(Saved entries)
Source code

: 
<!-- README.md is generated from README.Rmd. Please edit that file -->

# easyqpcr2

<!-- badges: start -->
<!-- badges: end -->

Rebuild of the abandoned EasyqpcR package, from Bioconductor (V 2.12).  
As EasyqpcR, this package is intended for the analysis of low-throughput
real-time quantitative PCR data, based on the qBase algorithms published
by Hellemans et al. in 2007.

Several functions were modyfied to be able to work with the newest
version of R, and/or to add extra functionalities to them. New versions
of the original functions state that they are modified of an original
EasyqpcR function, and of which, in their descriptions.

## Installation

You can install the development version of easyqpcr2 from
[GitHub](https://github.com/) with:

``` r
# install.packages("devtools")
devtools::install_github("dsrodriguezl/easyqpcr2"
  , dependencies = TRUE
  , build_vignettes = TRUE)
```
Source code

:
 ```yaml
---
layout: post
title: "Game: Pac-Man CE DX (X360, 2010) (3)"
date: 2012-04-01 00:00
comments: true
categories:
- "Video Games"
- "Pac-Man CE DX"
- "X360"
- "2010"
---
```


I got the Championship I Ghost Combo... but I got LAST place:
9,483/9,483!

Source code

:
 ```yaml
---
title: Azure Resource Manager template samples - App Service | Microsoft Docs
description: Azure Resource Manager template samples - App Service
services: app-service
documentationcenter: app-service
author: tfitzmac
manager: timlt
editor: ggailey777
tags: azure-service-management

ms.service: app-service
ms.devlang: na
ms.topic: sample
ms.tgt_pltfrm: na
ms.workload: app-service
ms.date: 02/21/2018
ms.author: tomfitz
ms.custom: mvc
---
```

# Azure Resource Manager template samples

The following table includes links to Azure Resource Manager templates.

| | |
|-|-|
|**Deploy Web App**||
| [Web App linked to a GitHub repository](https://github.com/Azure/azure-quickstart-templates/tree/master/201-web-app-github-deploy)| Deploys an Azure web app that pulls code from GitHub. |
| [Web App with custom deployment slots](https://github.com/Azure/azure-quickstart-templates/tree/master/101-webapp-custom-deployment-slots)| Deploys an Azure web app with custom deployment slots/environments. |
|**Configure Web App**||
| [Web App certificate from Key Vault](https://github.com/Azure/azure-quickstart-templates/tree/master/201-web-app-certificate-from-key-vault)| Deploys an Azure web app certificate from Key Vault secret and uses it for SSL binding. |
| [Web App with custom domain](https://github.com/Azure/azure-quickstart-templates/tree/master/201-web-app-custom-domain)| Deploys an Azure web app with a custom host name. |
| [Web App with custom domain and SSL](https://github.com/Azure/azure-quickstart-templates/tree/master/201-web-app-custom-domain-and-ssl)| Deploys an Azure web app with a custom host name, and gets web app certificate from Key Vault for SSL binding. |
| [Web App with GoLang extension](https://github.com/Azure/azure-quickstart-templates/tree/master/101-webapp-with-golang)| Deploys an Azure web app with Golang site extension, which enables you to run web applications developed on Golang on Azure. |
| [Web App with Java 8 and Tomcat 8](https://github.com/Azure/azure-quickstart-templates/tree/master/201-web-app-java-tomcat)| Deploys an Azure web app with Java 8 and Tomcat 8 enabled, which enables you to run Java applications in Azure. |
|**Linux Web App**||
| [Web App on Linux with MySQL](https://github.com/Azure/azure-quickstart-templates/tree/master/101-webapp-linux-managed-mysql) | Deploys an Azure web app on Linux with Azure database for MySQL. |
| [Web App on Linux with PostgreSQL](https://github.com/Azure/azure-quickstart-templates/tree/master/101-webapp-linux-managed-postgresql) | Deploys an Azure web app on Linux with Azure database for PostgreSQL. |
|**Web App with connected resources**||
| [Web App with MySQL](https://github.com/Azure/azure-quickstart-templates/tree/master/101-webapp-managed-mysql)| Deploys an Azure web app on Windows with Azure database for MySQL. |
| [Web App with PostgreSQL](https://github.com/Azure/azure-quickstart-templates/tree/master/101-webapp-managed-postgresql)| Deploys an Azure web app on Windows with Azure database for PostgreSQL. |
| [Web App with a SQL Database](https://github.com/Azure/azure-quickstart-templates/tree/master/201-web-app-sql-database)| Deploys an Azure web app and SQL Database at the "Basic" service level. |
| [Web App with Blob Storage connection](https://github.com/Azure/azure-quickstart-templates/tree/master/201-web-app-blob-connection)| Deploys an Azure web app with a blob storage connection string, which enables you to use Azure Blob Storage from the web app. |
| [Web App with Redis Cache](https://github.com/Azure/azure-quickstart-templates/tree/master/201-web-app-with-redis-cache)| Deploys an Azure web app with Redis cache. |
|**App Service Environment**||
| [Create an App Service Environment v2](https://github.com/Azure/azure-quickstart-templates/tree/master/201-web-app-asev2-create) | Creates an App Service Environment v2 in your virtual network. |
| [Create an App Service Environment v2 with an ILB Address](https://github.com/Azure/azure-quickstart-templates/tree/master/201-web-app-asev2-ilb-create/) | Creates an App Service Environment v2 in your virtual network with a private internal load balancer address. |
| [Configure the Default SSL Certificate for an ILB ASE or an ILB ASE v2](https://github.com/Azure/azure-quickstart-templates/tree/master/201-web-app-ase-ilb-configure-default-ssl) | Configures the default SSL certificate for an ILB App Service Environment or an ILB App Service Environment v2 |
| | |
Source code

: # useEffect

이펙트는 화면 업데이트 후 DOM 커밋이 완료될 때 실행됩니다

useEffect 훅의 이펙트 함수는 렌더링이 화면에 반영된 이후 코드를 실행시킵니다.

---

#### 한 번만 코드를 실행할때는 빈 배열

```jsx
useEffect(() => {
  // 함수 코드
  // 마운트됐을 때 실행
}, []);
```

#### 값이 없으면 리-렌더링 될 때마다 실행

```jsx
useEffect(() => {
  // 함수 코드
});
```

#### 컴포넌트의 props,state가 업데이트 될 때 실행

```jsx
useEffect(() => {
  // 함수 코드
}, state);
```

#### [Try it]
Find the word "업데이트" in the entries, and copy every line it shows up in.

#### [Output of the task]
이펙트는 화면 업데이트 후 DOM 커밋이 완료될 때 실행됩니다
#### 컴포넌트의 props,state가 업데이트 될 때 실행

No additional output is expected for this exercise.